Problem description
Take from the entries below the stretch from the line with "Source code" through the line with "DORS/91-687, art. 2.", and return it exactly, leaving the pictures out.
***** Material to process *****
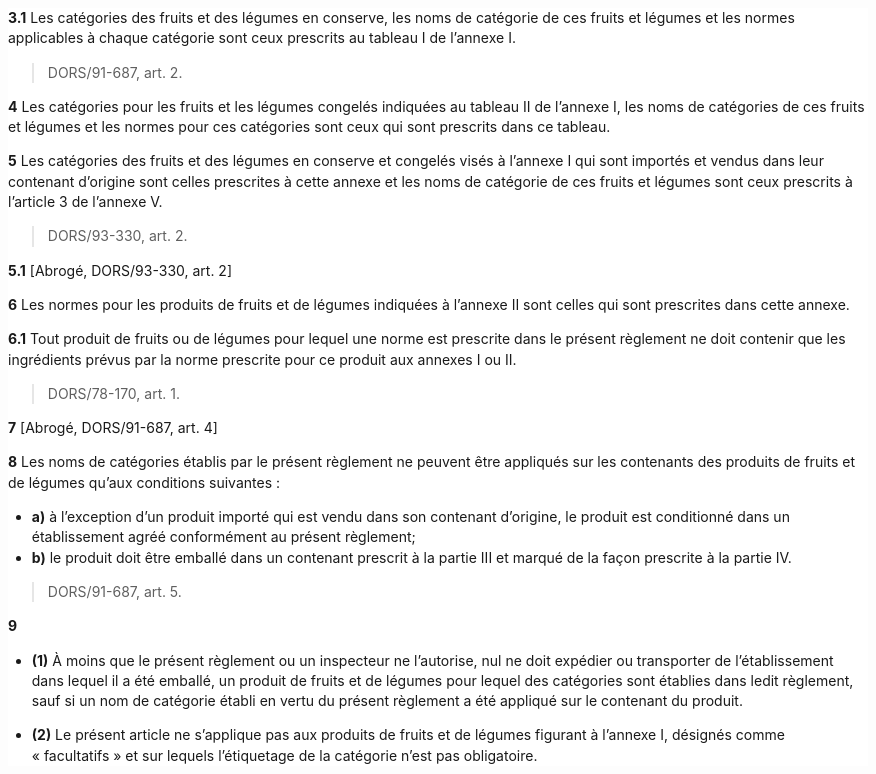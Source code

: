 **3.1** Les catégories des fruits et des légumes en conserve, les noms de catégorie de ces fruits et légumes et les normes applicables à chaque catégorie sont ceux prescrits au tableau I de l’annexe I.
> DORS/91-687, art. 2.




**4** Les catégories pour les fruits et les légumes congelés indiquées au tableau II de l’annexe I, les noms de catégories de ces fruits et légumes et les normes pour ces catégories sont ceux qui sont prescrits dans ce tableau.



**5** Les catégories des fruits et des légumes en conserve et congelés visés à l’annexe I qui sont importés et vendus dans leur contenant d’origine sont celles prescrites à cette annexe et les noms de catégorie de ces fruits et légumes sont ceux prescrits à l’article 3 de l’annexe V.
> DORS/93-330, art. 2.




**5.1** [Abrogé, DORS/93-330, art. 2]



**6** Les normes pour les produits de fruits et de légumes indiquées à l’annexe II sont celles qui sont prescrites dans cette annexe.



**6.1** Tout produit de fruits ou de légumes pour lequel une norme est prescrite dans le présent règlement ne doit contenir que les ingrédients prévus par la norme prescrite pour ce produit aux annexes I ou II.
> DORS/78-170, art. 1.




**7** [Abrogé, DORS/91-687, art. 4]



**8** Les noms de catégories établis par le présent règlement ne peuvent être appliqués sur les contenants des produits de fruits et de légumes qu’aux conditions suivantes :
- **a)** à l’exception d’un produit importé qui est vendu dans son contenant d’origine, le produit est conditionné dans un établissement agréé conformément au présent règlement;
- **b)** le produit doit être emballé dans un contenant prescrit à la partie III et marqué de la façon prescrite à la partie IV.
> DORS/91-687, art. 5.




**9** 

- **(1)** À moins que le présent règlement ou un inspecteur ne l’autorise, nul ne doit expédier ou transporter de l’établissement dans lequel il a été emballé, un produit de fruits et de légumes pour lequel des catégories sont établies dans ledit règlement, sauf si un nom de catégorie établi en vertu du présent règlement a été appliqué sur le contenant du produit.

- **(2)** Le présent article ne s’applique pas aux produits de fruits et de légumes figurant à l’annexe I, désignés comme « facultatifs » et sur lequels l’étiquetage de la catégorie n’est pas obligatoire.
*****
***** Material to process *****
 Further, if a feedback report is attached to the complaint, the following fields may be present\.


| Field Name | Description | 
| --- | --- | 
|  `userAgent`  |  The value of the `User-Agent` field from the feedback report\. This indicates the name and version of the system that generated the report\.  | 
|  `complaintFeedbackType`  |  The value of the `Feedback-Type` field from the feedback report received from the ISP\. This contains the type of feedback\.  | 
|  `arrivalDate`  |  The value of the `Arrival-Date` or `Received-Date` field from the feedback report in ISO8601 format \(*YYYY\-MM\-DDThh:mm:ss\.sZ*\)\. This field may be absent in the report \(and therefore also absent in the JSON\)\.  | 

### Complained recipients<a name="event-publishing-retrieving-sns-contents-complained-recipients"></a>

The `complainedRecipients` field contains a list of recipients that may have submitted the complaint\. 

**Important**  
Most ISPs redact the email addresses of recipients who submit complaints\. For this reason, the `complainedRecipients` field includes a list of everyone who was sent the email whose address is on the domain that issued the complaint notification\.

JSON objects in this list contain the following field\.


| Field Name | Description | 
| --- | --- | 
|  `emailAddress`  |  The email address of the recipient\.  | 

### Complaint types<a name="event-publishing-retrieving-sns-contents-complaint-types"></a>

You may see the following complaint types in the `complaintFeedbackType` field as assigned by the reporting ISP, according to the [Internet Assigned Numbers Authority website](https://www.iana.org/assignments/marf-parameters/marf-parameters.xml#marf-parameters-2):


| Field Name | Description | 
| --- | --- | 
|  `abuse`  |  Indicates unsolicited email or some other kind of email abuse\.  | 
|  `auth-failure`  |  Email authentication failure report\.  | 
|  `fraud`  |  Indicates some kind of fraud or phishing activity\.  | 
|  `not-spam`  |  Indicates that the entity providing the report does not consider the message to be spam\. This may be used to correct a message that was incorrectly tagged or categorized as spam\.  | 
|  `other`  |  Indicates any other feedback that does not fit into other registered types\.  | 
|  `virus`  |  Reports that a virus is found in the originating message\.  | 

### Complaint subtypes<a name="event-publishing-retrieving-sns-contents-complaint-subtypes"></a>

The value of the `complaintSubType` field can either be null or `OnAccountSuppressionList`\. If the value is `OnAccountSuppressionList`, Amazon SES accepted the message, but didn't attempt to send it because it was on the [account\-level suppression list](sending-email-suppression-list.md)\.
*****
Response
Source code

: **3.1** Les catégories des fruits et des légumes en conserve, les noms de catégorie de ces fruits et légumes et les normes applicables à chaque catégorie sont ceux prescrits au tableau I de l’annexe I.
> DORS/91-687, art. 2.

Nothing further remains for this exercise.